[Collected data]
═══

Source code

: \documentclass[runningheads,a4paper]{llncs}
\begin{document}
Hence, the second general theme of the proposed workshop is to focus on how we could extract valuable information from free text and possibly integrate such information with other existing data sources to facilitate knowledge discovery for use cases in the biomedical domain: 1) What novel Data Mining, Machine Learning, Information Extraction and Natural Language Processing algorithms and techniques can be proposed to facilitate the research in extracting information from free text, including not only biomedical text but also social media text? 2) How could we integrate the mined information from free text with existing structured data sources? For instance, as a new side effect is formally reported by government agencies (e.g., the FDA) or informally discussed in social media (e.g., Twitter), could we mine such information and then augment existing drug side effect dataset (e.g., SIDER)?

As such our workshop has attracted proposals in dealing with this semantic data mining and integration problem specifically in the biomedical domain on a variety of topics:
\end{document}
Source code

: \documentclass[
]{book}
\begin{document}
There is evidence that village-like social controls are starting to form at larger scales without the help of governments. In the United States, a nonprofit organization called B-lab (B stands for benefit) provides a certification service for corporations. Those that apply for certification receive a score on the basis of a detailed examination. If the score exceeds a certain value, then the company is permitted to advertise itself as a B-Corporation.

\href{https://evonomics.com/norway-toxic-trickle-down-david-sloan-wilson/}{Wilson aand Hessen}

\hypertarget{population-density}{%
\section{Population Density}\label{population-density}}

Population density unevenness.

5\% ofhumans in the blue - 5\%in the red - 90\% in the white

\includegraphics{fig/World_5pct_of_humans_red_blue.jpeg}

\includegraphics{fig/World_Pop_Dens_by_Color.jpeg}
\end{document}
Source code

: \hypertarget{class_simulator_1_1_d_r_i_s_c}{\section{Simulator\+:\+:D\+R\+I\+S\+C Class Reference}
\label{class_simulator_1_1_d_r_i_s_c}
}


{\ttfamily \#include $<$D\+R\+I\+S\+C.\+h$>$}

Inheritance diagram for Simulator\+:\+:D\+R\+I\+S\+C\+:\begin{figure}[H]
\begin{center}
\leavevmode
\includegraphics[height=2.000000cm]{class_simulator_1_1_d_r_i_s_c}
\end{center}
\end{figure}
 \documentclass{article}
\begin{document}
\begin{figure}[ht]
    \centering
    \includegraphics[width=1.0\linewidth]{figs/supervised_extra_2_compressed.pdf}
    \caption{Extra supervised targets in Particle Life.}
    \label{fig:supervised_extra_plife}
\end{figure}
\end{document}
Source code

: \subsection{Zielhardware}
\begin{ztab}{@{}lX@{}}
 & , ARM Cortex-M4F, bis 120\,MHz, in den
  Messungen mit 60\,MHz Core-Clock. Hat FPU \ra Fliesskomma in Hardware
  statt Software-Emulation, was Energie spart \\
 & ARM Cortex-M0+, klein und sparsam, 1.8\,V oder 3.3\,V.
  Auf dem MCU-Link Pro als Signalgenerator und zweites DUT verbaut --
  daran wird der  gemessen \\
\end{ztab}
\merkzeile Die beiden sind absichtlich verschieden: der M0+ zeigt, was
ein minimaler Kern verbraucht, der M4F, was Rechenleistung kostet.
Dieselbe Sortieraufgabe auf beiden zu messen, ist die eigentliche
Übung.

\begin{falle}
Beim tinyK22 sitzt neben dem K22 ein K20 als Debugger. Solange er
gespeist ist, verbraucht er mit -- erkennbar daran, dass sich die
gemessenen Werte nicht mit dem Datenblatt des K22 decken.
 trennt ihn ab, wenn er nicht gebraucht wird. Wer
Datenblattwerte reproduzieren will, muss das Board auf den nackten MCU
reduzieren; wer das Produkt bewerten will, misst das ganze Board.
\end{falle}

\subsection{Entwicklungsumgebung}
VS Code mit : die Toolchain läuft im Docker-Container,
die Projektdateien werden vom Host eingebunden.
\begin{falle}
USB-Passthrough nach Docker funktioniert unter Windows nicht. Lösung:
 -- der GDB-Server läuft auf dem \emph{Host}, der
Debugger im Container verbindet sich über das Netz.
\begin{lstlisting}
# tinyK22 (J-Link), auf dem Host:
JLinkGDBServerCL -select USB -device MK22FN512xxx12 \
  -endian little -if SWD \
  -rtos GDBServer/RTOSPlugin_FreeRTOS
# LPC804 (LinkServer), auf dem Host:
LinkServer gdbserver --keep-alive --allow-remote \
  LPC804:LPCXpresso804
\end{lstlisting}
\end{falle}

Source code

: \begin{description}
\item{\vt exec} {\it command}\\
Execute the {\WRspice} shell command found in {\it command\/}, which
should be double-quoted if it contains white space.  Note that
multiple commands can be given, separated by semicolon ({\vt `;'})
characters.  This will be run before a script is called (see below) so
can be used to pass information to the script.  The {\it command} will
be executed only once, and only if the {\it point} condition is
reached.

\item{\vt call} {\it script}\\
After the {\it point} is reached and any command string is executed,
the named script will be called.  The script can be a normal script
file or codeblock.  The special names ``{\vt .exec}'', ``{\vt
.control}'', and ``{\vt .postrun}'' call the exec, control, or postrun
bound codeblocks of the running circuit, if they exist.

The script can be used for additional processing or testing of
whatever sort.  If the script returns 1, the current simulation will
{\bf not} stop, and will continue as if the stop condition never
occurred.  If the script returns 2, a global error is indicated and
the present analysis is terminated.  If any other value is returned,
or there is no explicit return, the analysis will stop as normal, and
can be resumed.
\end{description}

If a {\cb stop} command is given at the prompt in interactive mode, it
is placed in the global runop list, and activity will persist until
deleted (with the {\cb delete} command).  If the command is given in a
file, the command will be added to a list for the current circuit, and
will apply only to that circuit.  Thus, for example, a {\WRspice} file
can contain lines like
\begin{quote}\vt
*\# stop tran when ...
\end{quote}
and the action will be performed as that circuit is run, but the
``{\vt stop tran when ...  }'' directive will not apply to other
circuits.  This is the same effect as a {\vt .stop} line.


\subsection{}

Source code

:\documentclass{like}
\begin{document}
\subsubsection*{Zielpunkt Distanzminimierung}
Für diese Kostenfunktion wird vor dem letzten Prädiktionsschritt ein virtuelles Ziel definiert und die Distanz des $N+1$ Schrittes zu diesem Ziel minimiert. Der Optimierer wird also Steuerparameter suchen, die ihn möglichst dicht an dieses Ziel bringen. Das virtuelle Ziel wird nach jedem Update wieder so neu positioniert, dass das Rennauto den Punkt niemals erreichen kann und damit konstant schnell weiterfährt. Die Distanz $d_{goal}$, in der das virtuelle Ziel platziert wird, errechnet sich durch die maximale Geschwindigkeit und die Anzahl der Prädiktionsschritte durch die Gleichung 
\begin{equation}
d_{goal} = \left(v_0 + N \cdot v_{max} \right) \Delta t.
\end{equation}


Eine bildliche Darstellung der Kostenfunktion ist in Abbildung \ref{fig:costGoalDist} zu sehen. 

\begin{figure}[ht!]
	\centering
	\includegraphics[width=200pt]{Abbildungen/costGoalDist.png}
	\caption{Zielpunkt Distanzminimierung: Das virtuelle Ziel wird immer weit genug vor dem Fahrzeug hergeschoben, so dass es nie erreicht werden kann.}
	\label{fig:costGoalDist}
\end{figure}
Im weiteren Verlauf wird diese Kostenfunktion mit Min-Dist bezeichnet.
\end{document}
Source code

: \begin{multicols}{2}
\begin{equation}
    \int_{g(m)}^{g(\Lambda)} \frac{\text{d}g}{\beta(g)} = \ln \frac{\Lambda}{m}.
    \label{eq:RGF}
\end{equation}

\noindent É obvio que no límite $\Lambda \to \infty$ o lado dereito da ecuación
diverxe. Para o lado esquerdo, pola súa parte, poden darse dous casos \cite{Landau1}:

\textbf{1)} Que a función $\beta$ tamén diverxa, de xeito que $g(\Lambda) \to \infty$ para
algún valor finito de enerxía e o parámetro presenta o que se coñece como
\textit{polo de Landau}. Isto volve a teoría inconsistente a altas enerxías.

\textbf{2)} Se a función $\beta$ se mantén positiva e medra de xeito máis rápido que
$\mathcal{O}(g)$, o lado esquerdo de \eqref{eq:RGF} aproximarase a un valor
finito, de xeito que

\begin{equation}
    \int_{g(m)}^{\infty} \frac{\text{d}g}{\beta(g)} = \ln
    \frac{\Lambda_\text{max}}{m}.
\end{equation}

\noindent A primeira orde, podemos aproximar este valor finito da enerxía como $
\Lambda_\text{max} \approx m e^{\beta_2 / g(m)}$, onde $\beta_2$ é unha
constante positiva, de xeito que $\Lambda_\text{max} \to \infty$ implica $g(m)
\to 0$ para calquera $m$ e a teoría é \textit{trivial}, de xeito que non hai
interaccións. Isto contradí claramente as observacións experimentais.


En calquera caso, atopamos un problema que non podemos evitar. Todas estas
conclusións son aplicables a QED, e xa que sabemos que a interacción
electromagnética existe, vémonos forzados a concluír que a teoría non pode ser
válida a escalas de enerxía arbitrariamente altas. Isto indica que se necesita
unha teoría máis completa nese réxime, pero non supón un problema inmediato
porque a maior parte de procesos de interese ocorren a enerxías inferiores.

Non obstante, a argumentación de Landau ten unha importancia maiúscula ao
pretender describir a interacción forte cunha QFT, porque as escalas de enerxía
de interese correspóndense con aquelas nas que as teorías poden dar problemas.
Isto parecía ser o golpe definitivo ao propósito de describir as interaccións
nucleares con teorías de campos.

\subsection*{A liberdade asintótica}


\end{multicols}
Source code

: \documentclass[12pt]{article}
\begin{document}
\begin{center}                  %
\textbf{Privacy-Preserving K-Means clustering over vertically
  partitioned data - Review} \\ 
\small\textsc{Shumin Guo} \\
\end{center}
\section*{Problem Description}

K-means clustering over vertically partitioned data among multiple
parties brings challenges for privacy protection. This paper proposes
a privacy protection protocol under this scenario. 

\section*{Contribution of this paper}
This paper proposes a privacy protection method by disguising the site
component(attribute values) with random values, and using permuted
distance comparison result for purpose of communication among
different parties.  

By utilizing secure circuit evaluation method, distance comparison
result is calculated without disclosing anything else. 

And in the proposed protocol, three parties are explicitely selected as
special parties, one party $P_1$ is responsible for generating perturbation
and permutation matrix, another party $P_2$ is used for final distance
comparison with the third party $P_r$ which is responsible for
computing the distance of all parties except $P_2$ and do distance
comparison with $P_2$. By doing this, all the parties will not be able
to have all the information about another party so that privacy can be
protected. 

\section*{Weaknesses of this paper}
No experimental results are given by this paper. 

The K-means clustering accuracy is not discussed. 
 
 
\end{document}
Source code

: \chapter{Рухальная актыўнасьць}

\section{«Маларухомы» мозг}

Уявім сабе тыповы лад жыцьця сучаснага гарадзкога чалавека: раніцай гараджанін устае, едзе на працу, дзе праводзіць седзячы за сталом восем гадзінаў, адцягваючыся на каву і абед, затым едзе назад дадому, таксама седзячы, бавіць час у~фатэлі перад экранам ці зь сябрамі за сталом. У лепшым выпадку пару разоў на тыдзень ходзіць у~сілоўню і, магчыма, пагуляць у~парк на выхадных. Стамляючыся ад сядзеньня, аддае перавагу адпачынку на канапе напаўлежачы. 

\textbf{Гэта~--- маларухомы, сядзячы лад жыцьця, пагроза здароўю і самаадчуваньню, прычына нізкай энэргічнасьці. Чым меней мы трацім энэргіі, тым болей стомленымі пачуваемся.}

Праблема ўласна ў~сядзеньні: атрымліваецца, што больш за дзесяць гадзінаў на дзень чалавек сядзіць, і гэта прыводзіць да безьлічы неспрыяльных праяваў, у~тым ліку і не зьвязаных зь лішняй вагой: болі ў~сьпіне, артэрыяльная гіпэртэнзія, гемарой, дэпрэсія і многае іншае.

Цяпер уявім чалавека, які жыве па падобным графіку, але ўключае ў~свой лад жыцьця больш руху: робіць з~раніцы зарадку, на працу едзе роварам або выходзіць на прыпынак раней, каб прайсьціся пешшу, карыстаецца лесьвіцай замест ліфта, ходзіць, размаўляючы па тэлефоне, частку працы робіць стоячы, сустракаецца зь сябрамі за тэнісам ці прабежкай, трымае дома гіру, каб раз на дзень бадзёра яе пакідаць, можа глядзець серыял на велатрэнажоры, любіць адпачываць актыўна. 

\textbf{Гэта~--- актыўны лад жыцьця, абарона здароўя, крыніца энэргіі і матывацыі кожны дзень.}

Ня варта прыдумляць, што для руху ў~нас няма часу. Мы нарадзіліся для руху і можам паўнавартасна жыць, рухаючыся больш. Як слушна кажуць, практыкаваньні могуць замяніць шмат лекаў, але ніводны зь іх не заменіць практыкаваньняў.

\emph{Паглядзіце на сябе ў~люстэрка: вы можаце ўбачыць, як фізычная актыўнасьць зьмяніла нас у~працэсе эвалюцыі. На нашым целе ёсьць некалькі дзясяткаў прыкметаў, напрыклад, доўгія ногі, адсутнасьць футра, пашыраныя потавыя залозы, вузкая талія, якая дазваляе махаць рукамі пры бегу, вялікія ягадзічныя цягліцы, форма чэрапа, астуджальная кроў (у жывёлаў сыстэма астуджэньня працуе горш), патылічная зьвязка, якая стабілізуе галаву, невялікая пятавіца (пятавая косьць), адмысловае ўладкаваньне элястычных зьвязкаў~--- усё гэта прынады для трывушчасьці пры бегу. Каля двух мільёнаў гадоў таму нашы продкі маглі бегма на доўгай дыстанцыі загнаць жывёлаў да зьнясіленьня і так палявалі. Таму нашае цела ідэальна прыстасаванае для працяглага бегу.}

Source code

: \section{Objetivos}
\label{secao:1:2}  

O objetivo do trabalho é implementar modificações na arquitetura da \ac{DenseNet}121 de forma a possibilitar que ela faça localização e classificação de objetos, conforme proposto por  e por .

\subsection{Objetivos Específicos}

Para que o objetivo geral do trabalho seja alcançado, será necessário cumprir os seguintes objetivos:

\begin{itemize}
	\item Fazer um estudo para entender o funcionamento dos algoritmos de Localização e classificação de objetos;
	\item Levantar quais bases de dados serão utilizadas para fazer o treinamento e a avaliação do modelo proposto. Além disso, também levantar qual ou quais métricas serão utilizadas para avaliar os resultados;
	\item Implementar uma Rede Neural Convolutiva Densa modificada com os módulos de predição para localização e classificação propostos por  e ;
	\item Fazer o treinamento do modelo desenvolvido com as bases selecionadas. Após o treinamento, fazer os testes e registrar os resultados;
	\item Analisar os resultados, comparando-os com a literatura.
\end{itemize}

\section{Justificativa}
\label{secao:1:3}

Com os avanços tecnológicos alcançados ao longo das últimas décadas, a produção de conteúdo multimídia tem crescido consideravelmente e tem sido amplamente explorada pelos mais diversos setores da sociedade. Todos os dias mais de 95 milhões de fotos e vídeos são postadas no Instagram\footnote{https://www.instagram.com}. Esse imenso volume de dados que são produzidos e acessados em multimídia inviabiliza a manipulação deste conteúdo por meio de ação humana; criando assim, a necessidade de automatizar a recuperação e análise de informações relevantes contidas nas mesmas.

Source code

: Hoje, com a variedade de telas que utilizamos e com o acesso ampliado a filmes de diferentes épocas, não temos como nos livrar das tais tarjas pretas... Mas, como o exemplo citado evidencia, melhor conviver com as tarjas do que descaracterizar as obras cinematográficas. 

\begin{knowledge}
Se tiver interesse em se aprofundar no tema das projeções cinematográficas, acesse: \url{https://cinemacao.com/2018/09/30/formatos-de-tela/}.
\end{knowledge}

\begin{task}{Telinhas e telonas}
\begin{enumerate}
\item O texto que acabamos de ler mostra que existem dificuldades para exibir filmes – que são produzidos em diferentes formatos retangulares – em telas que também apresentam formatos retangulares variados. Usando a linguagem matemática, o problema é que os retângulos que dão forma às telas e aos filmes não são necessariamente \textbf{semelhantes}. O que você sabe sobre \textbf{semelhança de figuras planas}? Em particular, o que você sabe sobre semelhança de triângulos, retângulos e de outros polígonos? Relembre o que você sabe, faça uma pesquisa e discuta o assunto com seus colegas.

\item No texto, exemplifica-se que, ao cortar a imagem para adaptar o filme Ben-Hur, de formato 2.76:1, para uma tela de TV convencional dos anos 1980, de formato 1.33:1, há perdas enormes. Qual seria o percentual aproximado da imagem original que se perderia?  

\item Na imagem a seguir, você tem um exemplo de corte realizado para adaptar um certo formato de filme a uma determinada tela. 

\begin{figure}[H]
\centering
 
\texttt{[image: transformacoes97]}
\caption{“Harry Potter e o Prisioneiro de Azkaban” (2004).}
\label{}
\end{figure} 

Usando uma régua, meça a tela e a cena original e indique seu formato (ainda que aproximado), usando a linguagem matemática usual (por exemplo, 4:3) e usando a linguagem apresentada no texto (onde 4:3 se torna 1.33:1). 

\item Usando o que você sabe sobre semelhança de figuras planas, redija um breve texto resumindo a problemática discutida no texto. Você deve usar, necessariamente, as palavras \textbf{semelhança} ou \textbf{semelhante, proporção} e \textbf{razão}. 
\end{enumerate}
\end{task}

═══

Collect each line of the entries that has the word "party", copying it in full.

special parties, one party $P_1$ is responsible for generating perturbation
and permutation matrix, another party $P_2$ is used for final distance
comparison with the third party $P_r$ which is responsible for
to have all the information about another party so that privacy can be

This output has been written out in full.